Friday, July 16, 2010

Strategic Rules On Portfolio Management

After establishing the objective for speculative trading strategy, following will be to specify the conditions for profitable speculation in the equity market with stocks and derivatives. It derives the unique strategic rules from the initial two-choice situations in a given environment with complex structure involving arbitrage in iterative plays for speculative profits.

Since the initiative for the development of trading strategy is inspired from the collapse of investment portfolio during the financial crisis, the creation of rules will be more emphasized on actual experience than theoretical approach. The former is exploited mostly to minimize risk to the portfolio when the market movement is unfavorable to the investment objective. The latter, as well as speculative intuition, is used to analyze the market movement trend and to arrive at an investment decision.

This approach will render the actual transaction a highly subjective process which in turn means that the result is highly unpredictable if the underlying event is more or less random in nature. The market environment and sentiment can infer an investment mistake from emotion. Therefore it is important that before an investment decision is made, the market condition has to be thoroughly analyzed for short term movement trend estimate. After an investment decision is made, if the market movement is favorable then the next decision is when to liquidate the investment to take profit.

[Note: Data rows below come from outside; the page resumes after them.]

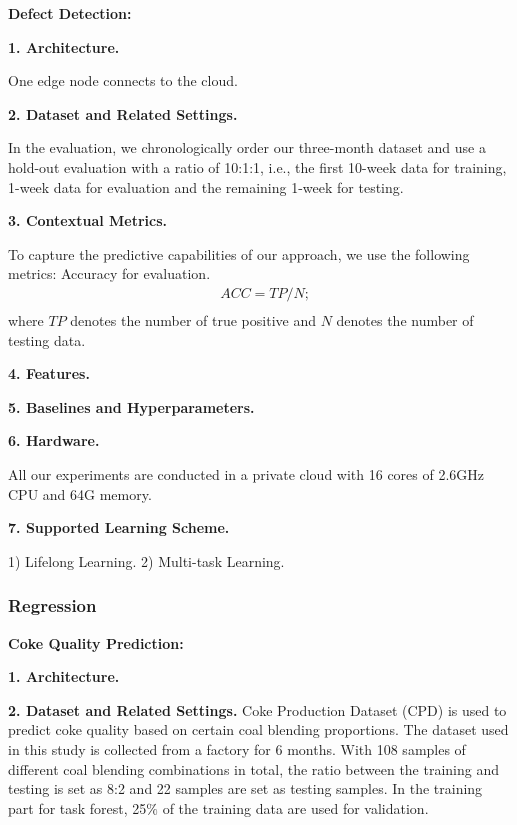  
\vspace{0.2cm} \noindent
\textbf{Defect Detection:}

\textbf{1. Architecture.}

One edge node connects to the cloud. 

\textbf{2. Dataset and Related Settings.}

In the evaluation, we chronologically order our three-month dataset and use a hold-out evaluation with a ratio of 10:1:1, i.e., the first 10-week data for training, 1-week data for evaluation and the remaining 1-week for testing.

\textbf{3. Contextual Metrics.}

To capture the predictive capabilities of our approach, we use the following metrics: Accuracy for evaluation.
\noindent
\begin{equation*}
\begin{split}
&ACC = TP / N; \\
\end{split}
\end{equation*}
where $TP$ denotes the number of true positive and $N$ denotes the number of testing data. 

\textbf{4. Features.}

\textbf{5. Baselines and Hyperparameters.}

\textbf{6. Hardware.}

All our experiments are conducted in a private cloud with 16 cores of 2.6GHz CPU and 64G memory.

\textbf{7. Supported Learning Scheme.}

1) Lifelong Learning. 2) Multi-task Learning. 


\subsubsection{Regression}

\textbf{Coke Quality Prediction:} 

\textbf{1. Architecture.}

\textbf{2. Dataset and Related Settings.}
Coke Production Dataset (CPD) is used to predict coke quality based on certain coal blending proportions. The dataset used in this study is collected from a factory for 6 months. With 108 samples of different coal blending combinations in total, the ratio between the training and testing is set as 8:2 and 22 samples are set as testing samples. In the training part for task forest, 25$\%$ of the training data are used for validation. 

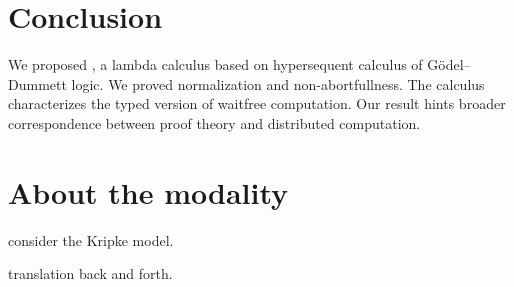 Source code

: \section{Conclusion}
\label{conc}
We proposed \lgd, a lambda calculus
based on hypersequent calculus of 
G\"odel--Dummett logic.
We proved normalization and non-abortfullness.
The calculus characterizes
the typed version of waitfree computation.
Our result 
hints broader correspondence between
proof theory and distributed computation.

\section{About the modality}

consider the Kripke model.

translation back and forth.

If the market movement is unfavorable, the impact on the next decision is more complicated due to leverage and hedging consideration.

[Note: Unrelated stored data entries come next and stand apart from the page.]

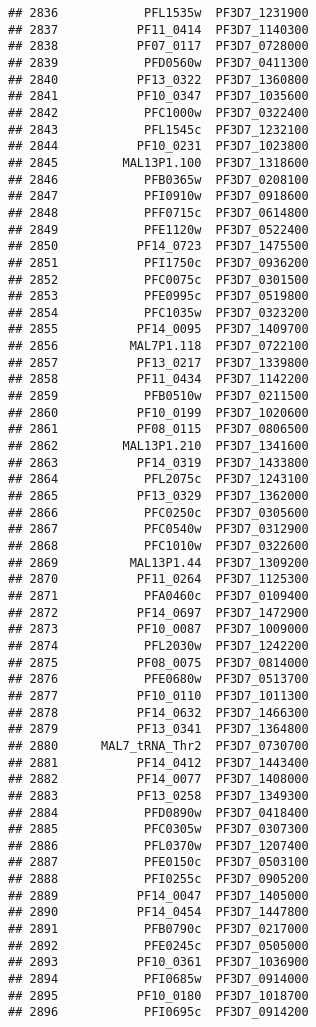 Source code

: \documentclass[12pt, a4paper]{article}\usepackage[]{graphicx}\usepackage[]{color}
\makeatletter
\newenvironment{kframe}{%
 \def\at@end@of@kframe{}%
 \ifinner\ifhmode%
  \def\at@end@of@kframe{\end{minipage}}%
  \begin{minipage}{\columnwidth}%
 \fi\fi%
 \def\FrameCommand##1{\hskip\@totalleftmargin \hskip-\fboxsep
 \colorbox{shadecolor}{##1}\hskip-\fboxsep
     \hskip-\linewidth \hskip-\@totalleftmargin \hskip\columnwidth}%
 \MakeFramed {\advance\hsize-\width
   \@totalleftmargin\z@ \linewidth\hsize
   \@setminipage}}%
 {\par\unskip\endMakeFramed%
 \at@end@of@kframe}
\newenvironment{knitrout}{}{} %
\makeatother
\begin{document}
\begin{knitrout}
\begin{kframe}
\begin{verbatim}
## 2836            PFL1535w  PF3D7_1231900
## 2837           PF11_0414  PF3D7_1140300
## 2838           PF07_0117  PF3D7_0728000
## 2839            PFD0560w  PF3D7_0411300
## 2840           PF13_0322  PF3D7_1360800
## 2841           PF10_0347  PF3D7_1035600
## 2842            PFC1000w  PF3D7_0322400
## 2843            PFL1545c  PF3D7_1232100
## 2844           PF10_0231  PF3D7_1023800
## 2845         MAL13P1.100  PF3D7_1318600
## 2846            PFB0365w  PF3D7_0208100
## 2847            PFI0910w  PF3D7_0918600
## 2848            PFF0715c  PF3D7_0614800
## 2849            PFE1120w  PF3D7_0522400
## 2850           PF14_0723  PF3D7_1475500
## 2851            PFI1750c  PF3D7_0936200
## 2852            PFC0075c  PF3D7_0301500
## 2853            PFE0995c  PF3D7_0519800
## 2854            PFC1035w  PF3D7_0323200
## 2855           PF14_0095  PF3D7_1409700
## 2856          MAL7P1.118  PF3D7_0722100
## 2857           PF13_0217  PF3D7_1339800
## 2858           PF11_0434  PF3D7_1142200
## 2859            PFB0510w  PF3D7_0211500
## 2860           PF10_0199  PF3D7_1020600
## 2861           PF08_0115  PF3D7_0806500
## 2862         MAL13P1.210  PF3D7_1341600
## 2863           PF14_0319  PF3D7_1433800
## 2864            PFL2075c  PF3D7_1243100
## 2865           PF13_0329  PF3D7_1362000
## 2866            PFC0250c  PF3D7_0305600
## 2867            PFC0540w  PF3D7_0312900
## 2868            PFC1010w  PF3D7_0322600
## 2869          MAL13P1.44  PF3D7_1309200
## 2870           PF11_0264  PF3D7_1125300
## 2871            PFA0460c  PF3D7_0109400
## 2872           PF14_0697  PF3D7_1472900
## 2873           PF10_0087  PF3D7_1009000
## 2874            PFL2030w  PF3D7_1242200
## 2875           PF08_0075  PF3D7_0814000
## 2876            PFE0680w  PF3D7_0513700
## 2877           PF10_0110  PF3D7_1011300
## 2878           PF14_0632  PF3D7_1466300
## 2879           PF13_0341  PF3D7_1364800
## 2880      MAL7_tRNA_Thr2  PF3D7_0730700
## 2881           PF14_0412  PF3D7_1443400
## 2882           PF14_0077  PF3D7_1408000
## 2883           PF13_0258  PF3D7_1349300
## 2884            PFD0890w  PF3D7_0418400
## 2885            PFC0305w  PF3D7_0307300
## 2886            PFL0370w  PF3D7_1207400
## 2887            PFE0150c  PF3D7_0503100
## 2888            PFI0255c  PF3D7_0905200
## 2889           PF14_0047  PF3D7_1405000
## 2890           PF14_0454  PF3D7_1447800
## 2891            PFB0790c  PF3D7_0217000
## 2892            PFE0245c  PF3D7_0505000
## 2893           PF10_0361  PF3D7_1036900
## 2894            PFI0685w  PF3D7_0914000
## 2895           PF10_0180  PF3D7_1018700
## 2896            PFI0695c  PF3D7_0914200

\end{verbatim}
\end{kframe}
\end{knitrout}
\end{document}
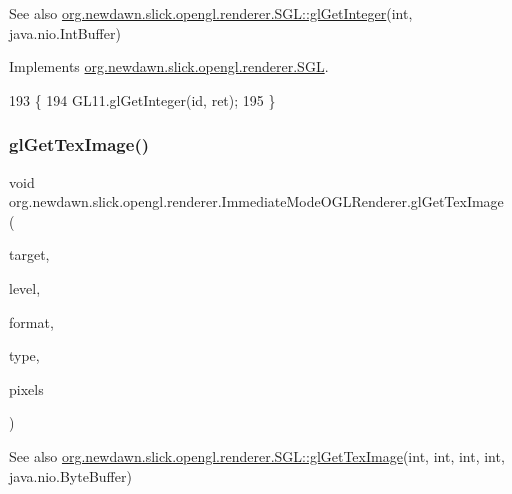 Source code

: \begin{DoxySeeAlso}{See also}
\mbox{\hyperlink{interfaceorg_1_1newdawn_1_1slick_1_1opengl_1_1renderer_1_1_s_g_l_ab04cb68029b55582eb4b17b489cbbb2f}{org.\+newdawn.\+slick.\+opengl.\+renderer.\+S\+G\+L\+::gl\+Get\+Integer}}(int, java.\+nio.\+Int\+Buffer) 
\end{DoxySeeAlso}


Implements \mbox{\hyperlink{interfaceorg_1_1newdawn_1_1slick_1_1opengl_1_1renderer_1_1_s_g_l_ab04cb68029b55582eb4b17b489cbbb2f}{org.\+newdawn.\+slick.\+opengl.\+renderer.\+S\+GL}}.


\begin{DoxyCode}
193                                                     \{
194         GL11.glGetInteger(\textcolor{keywordtype}{id}, ret);
195     \}
\end{DoxyCode}
\mbox{\label{classorg_1_1newdawn_1_1slick_1_1opengl_1_1renderer_1_1_immediate_mode_o_g_l_renderer_ab017144e4767647b0fe593feda2ba5cd}} 
\subsubsection{\texorpdfstring{gl\+Get\+Tex\+Image()}{glGetTexImage()}}
{\footnotesize\ttfamily void org.\+newdawn.\+slick.\+opengl.\+renderer.\+Immediate\+Mode\+O\+G\+L\+Renderer.\+gl\+Get\+Tex\+Image (\begin{DoxyParamCaption}\item[{int}]{target,  }\item[{int}]{level,  }\item[{int}]{format,  }\item[{int}]{type,  }\item[{Byte\+Buffer}]{pixels }\end{DoxyParamCaption})\hspace{0.3cm}{\ttfamily [inline]}}

\begin{DoxySeeAlso}{See also}
\mbox{\hyperlink{interfaceorg_1_1newdawn_1_1slick_1_1opengl_1_1renderer_1_1_s_g_l_a2df0054d4c79f4f9d854a7b55975ecc0}{org.\+newdawn.\+slick.\+opengl.\+renderer.\+S\+G\+L\+::gl\+Get\+Tex\+Image}}(int, int, int, int, java.\+nio.\+Byte\+Buffer) 
\end{DoxySeeAlso}


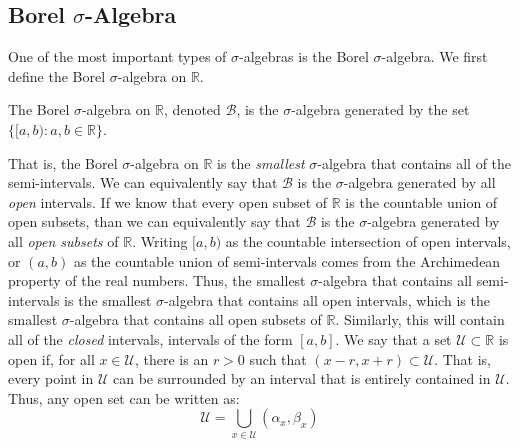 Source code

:             \subsection{Borel \texorpdfstring{$\sigma$}{Sigma}-Algebra}
                One of the most important types of $\sigma$-algebras
                is the Borel $\sigma$-algebra. We first define the
                Borel $\sigma$-algebra on $\mathbb{R}$.
                \begin{definition}
                    The Borel $\sigma$-algebra on $\mathbb{R}$, denoted
                    $\mathcal{B}$, is the $\sigma$-algebra generated
                    by the set $\{[a,b):a,b\in\mathbb{R}\}$.
                \end{definition}
                That is, the Borel $\sigma$-algebra on $\mathbb{R}$ is
                the \textit{smallest} $\sigma$-algebra that contains
                all of the semi-intervals. We can equivalently say that
                $\mathcal{B}$ is the $\sigma$-algebra generated by all
                \textit{open} intervals. If we know that every open
                subset of $\mathbb{R}$ is the countable union of open
                subsets, than we can equivalently say that
                $\mathcal{B}$ is the $\sigma$-algebra generated by all
                \textit{open subsets} of $\mathbb{R}$. Writing $[a,b)$
                as the countable intersection of open intervals, or
                $(a,b)$ as the countable union of semi-intervals comes
                from the Archimedean property of the real numbers.
                Thus, the smallest $\sigma$-algebra that contains all
                semi-intervals is the smallest $\sigma$-algebra that
                contains all open intervals, which
                is the smallest $\sigma$-algebra that contains all open
                subsets of $\mathbb{R}$. Similarly, this will contain all
                of the \textit{closed} intervals, intervals of the form
                $[a,b]$. We say that a set $\mathcal{U}\subset\mathbb{R}$
                is open if, for all $x\in\mathcal{U}$, there is an $r>0$
                such that $(x-r,x+r)\subset\mathcal{U}$. That is, every
                point in $\mathcal{U}$ can be surrounded by an interval
                that is entirely contained in $\mathcal{U}$. Thus, any
                open set can be written as:
                \begin{equation}
                    \mathcal{U}=
                        \bigcup_{x\in\mathcal{U}}(\alpha_{x},\beta_{x})
                \end{equation}
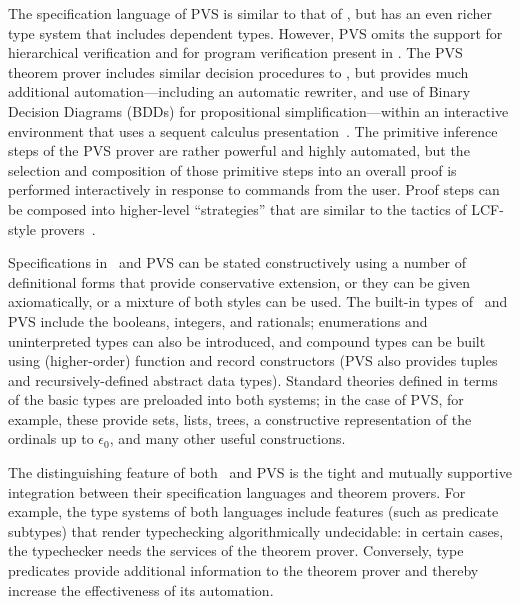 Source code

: The specification language of PVS is similar to that of \ehdm, but
has an even richer type system that includes dependent types.
However, PVS omits the support for hierarchical verification and for
program verification present in \ehdm.  The PVS theorem prover
includes similar decision procedures to \ehdm, but provides much
additional automation---including an automatic rewriter, and
use of Binary Decision Diagrams (BDDs) for propositional
simplification---within an interactive
environment that uses a sequent calculus
presentation~\cite{PVS-CADE92}.  The primitive inference steps of the
PVS prover are rather powerful and highly automated, but the
selection and composition of those primitive steps into an overall
proof is performed interactively in response to commands from the
user.  Proof steps can be composed into higher-level ``strategies''
that are similar to the tactics of LCF-style provers~\cite{LCF}.


Specifications in \ehdm\ and PVS can be stated constructively using a
number of definitional forms that provide conservative extension, or
they can be given axiomatically, or a mixture of both styles can be
used.  The built-in types of \ehdm\ and PVS include the booleans,
integers, and rationals; enumerations and uninterpreted types can
also be introduced, and compound types can be built using
(higher-order) function and record constructors (PVS also provides
tuples and recursively-defined abstract data types).  Standard
theories defined in terms of the basic types are preloaded into both
systems; in the case of PVS, for example, these provide sets, lists,
trees, a constructive representation of the ordinals up to
$\epsilon_0$, and many other useful constructions.

The distinguishing feature of both \ehdm\ and PVS is the tight and
mutually supportive integration between their specification languages
and theorem provers.  For example, the type systems of both languages
include features (such as predicate subtypes) that render
typechecking algorithmically undecidable: in certain cases, the
typechecker needs the services of the theorem prover.  Conversely,
type predicates provide additional information to the theorem prover
and thereby increase the effectiveness of its automation.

There may exist theories to analyze market and construct a portfolio for speculative profit. But for the average retail investor, there is neither the knowledge nor the financial resources to execute those plans. However, an individual with correct estimate of market movement for over half of the transactions and adequate risk control should be able to make appreciable profit.

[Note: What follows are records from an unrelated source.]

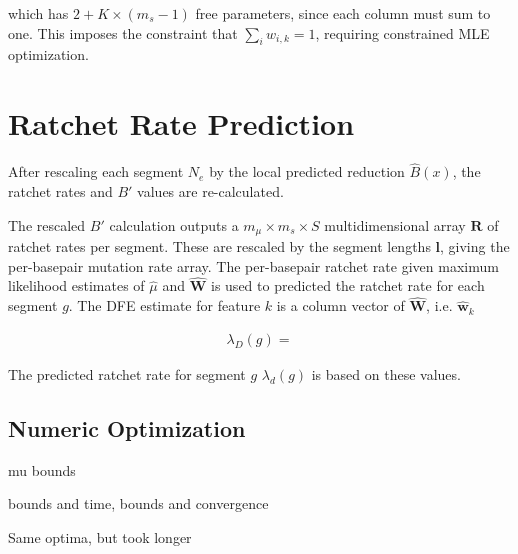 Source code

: \documentclass[11pt]{article}
\begin{document}
which has $2 + K \times (m_s-1)$ free parameters, since each column must sum to
one. This imposes the constraint that $\sum_i w_{i,k} = 1$, requiring
constrained MLE optimization. 

\section{Ratchet Rate Prediction}

After rescaling each segment $N_e$ by the local predicted reduction
$\hat{B}(x)$, the ratchet rates and $B'$ values are re-calculated. 

The rescaled $B'$ calculation outputs a $m_\mu \times m_s \times S$
multidimensional array $\mathbf{R}$ of ratchet rates per segment. These are
rescaled by the segment lengths $\mathbf{l}$, giving the per-basepair mutation
rate array. The per-basepair ratchet rate given maximum likelihood estimates of
$\hat{\mu}$ and $\widehat{\mathbf{W}}$ is used to predicted the ratchet rate
for each segment $g$. The DFE estimate for feature $k$ is a column vector of
$\widehat{\mathbf{W}}$, i.e. $\widehat{\mathbf{w}}_k$

\begin{align}
  \lambda_D(g) = 
\end{align}

The predicted ratchet rate for segment $g$ $\lambda_d(g)$ is based on these
values.
 
\subsection{Numeric Optimization}


mu bounds 

bounds and time, bounds and convergence

Same optima, but took longer
\end{document}
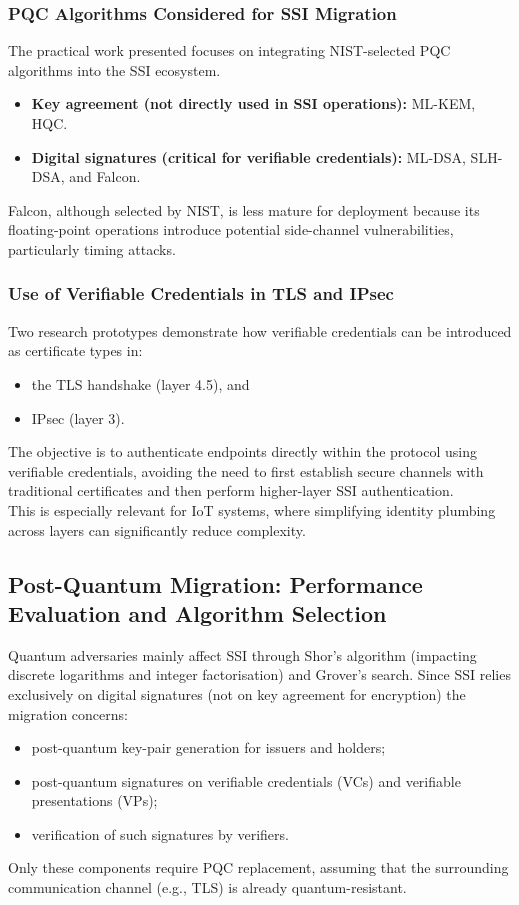 \subsubsection*{PQC Algorithms Considered for SSI Migration}
The practical work presented focuses on integrating NIST-selected PQC algorithms into the SSI ecosystem.

\begin{itemize}
    \item \textbf{Key agreement (not directly used in SSI operations):} ML-KEM, HQC.
    \item \textbf{Digital signatures (critical for verifiable credentials):} ML-DSA, SLH-DSA, and Falcon.
\end{itemize}

\noindent
Falcon, although selected by NIST, is less mature for deployment because its floating-point operations introduce potential side-channel vulnerabilities, particularly timing attacks.

\subsubsection*{Use of Verifiable Credentials in TLS and IPsec}
Two research prototypes demonstrate how verifiable credentials can be introduced as certificate types in:
\begin{itemize}
    \item the TLS handshake (layer 4.5), and
    \item IPsec (layer 3).
\end{itemize}

\noindent
The objective is to authenticate endpoints directly within the protocol using verifiable credentials, avoiding the need to first establish secure channels with traditional certificates and then perform higher-layer SSI authentication.\\ 
This is especially relevant for IoT systems, where simplifying identity plumbing across layers can significantly reduce complexity.


\subsection{Post-Quantum Migration: Performance Evaluation and Algorithm Selection}

Quantum adversaries mainly affect SSI through Shor’s algorithm (impacting discrete logarithms and integer factorisation) and Grover’s search. Since SSI relies exclusively on digital signatures (not on key agreement for encryption) the migration concerns:
\begin{itemize}
    \item post-quantum key-pair generation for issuers and holders;
    \item post-quantum signatures on verifiable credentials (VCs) and verifiable presentations (VPs);
    \item verification of such signatures by verifiers.
\end{itemize}
Only these components require PQC replacement, assuming that the surrounding communication channel (e.g., TLS) is already quantum-resistant.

Rules in managing the portfolio is to control the risk and avoid emotional mistake. Therefore it is important that they are strictly followed. The investment portfolio for development and experiment of speculative trading strategy is remnant of the investment portfolio after the financial crisis. Although it is much smaller than initial value, it is real asset and the transactions will incur monetary gain or loss.

Since the speculative trading strategy is under development, the initial draft is mainly based on past experience and is subjected to modification upon review of actual performance. Nevertheless it is guideline for managing the portfolio and risk control in adverse market condition. As previously mentioned, the objective is highly speculative. The major component in the investment portfolio is leveraged ETFs. Other components include small, medium, and large capitalization stocks and derivatives.

As an initial guidance, the proportion in the portfolio value is 30% for small-cap stocks and 30% for mid-cap and large-cap stocks and 100% for leveraged ETFs. Derivatives such as stock options are for hedging purpose and constitute only a small portion of the portfolio. The leverage multiple will be about 1.6x which may not be achievable in realistic account because of FINRA restrictions in trading account margin requirement. Since higher leverage is desired, the major equity for speculative trading is leveraged ETFs and thus have a maximum portfolio value of 100%. The total percentage for equity stocks in the portfolio will be limited by account margin requirement.

Hedging has an important role in risk control. The meltdown of the investment portfolio during the financial crisis is mainly due to over leveraging without adequate hedging. Although similar strategy works well in the aftermath rally in favor of the investment, the seriously damaged portfolio cannot recover much of the previous loss. Therefore the process of asset allocation and portfolio hedging is critical in the investment decision.